*Instructions for the task*. Lines from the entries below that hold "natural" form the answer; copy all of them.

* * * *

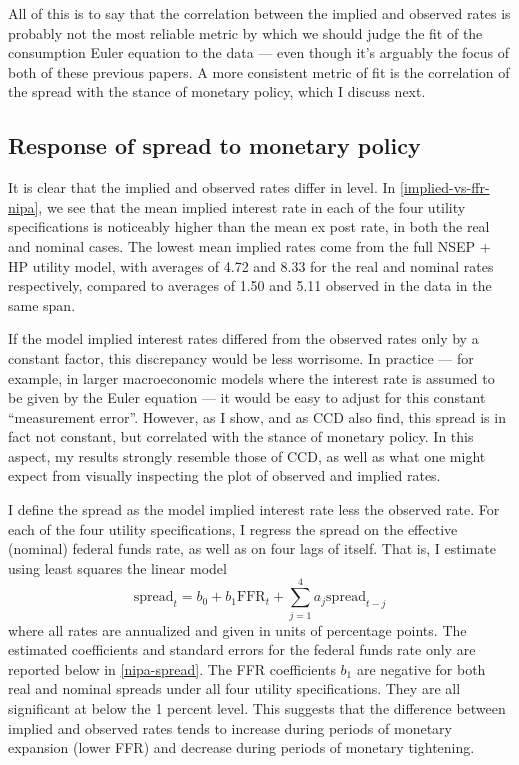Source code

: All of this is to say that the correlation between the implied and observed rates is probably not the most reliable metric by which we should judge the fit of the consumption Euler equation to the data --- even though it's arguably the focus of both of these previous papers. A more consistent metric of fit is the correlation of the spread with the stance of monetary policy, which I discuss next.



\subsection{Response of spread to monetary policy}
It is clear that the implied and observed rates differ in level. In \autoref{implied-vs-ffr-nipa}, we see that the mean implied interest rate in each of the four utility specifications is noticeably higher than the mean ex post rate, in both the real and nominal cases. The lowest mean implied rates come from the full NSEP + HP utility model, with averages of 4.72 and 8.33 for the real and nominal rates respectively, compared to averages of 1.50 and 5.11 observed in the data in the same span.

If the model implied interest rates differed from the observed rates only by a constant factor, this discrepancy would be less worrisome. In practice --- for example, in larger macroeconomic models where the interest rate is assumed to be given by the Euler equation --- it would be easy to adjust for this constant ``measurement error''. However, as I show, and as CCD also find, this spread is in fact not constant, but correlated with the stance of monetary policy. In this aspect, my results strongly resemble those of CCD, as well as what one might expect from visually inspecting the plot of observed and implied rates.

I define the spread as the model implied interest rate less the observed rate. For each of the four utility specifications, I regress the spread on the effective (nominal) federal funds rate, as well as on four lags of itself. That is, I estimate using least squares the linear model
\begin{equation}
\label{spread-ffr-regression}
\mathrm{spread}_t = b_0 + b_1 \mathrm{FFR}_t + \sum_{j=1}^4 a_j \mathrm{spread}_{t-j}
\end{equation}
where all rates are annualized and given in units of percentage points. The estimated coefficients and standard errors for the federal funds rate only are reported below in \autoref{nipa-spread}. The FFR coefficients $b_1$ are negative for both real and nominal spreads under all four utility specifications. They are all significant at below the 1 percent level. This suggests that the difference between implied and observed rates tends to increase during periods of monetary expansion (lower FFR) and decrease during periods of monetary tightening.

* * * *

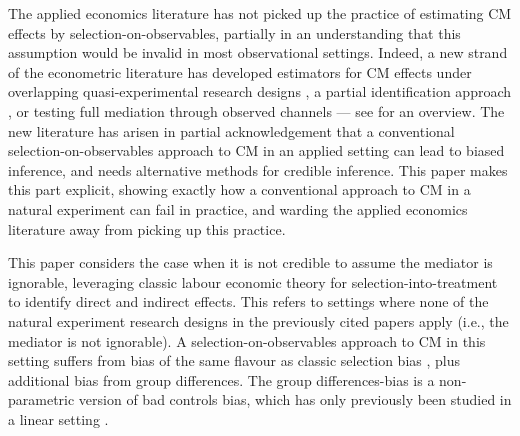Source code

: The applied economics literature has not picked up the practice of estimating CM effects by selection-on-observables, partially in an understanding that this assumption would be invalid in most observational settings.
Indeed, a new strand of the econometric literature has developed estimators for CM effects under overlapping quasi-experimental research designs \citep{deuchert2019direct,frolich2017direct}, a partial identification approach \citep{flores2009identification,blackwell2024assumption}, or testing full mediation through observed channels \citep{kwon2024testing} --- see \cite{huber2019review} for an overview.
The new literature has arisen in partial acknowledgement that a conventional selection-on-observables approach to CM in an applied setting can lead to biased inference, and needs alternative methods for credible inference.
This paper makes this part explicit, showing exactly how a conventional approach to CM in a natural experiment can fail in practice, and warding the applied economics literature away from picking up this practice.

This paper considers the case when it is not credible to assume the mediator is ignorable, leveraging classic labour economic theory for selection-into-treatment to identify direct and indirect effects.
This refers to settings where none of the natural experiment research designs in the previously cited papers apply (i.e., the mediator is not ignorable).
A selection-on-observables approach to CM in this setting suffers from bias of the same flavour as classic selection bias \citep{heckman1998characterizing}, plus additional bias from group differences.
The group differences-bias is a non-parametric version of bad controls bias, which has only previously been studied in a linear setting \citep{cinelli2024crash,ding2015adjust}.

* * * *

*Exercise response*.
This paper makes this part explicit, showing exactly how a conventional approach to CM in a natural experiment can fail in practice, and warding the applied economics literature away from picking up this practice.
This refers to settings where none of the natural experiment research designs in the previously cited papers apply (i.e., the mediator is not ignorable).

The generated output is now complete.